Sherlock Holmes Museum
If you have a passion or even an interest in London’s most famous fictional detective, look no further. Located at the character’s address, 221B Baker Street, this fun little museum takes you to a world of Sherlock. Explore Sir Arthur Conan Doyle’s stories and the time they were written. The four-storey townhouse is straight out of the Victorian era and has been set up to mirror the dwellings of Holmes and Watson. It also houses possibly the best shop for anything Sherlock you’re likely to find anywhere else in the world.
Museum of Brands
Be amazed by some of the most iconic labels, designs and illustrations across the spectrum of consumer items. Nostalgia will hit hard and interests will peak as you step into this charming little museum in Notting Hill. With over 12,000 items spanning centuries, you can see London and the UK come to life through its history of products. There are vintage toys, magazines, foods and more from companies you’re sure to recognize and some you may not have heard of. There are regular specialised exhibitions focusing on anything from old cartoons to modern beers so be sure to see what’s on.
Old Operating Theatre
If you have an interest in the history of medicine and a thrill for the bizarre take a stop in the Old Operating Theatre. Located in SE1 on St Thomas Street this almost frightening relic is housed in the attic of the old St Thomas Hospital. It was once used in Victorian times as an operating room. It has raised seating so students could witness and study the newly discovered surgical practices. The old timber construct is the oldest surviving surgical theatre of its kind in Europe. Visitors can learn about its history, the medicine used and shop around its charming apothecary shop.
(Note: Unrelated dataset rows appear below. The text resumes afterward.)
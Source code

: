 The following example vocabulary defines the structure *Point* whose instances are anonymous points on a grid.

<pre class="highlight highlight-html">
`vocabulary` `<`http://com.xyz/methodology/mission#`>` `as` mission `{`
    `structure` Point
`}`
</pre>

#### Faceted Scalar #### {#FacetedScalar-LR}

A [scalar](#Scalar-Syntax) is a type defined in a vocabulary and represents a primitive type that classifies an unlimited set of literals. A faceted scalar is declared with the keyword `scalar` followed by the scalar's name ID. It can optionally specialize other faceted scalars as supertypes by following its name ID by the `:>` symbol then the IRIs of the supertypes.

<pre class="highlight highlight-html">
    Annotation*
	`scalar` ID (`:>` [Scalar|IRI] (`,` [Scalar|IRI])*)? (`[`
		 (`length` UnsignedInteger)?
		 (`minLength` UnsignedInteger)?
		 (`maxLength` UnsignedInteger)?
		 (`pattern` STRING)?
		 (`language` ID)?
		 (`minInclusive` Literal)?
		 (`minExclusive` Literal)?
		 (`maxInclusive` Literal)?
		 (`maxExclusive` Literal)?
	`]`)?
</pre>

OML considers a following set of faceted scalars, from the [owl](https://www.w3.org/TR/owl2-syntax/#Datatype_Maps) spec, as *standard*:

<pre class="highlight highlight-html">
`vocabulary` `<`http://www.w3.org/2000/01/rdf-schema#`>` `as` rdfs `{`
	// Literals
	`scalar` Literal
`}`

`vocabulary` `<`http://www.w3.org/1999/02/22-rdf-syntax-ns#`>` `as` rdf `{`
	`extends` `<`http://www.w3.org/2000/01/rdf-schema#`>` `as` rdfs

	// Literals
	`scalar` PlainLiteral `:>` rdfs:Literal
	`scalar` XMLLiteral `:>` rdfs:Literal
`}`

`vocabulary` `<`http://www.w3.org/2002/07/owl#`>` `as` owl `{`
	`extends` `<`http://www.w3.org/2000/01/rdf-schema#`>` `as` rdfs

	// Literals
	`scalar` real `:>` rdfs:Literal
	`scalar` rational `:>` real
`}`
London Sewing Machine Museum
This museum is not in central London but rather Tooting. Coming across it you might even think you’ve been given the wrong directions. If you look on the outside it is a nondescript warehouse rather far out in Southwest London, inside you are transported back in time. It is more accurately the owner’s, Ray Rushton, personal collection of sewing machines. The earliest dates to 1865 and was a personal gift to the daughter of Queen Victoria. As you go through the collection there are small descriptions of the machines, which are all in working order. Visitors have come back positively simply by the amazing designs and layout of the collection. People are only allowed in once a month so be sure to plan accordingly.
The Cartoon Museum
For those who love the timeless art of drawing and animation, be sure to stop by The Cartoon Museum. Dive into the rich history of British cartoons and the nation’s rich history with comics. From wartime posters, newspapers, fashion, political satire all the way to modern films and comic books there is a lot to see. Exhibitions are regular and always offer something exciting for those who love the visual format. It’s on Wells Street so can easily be fit into a day out in central. Watch your wallets as you leave as they have an exceptional gift shop filled with illustrations to pick up.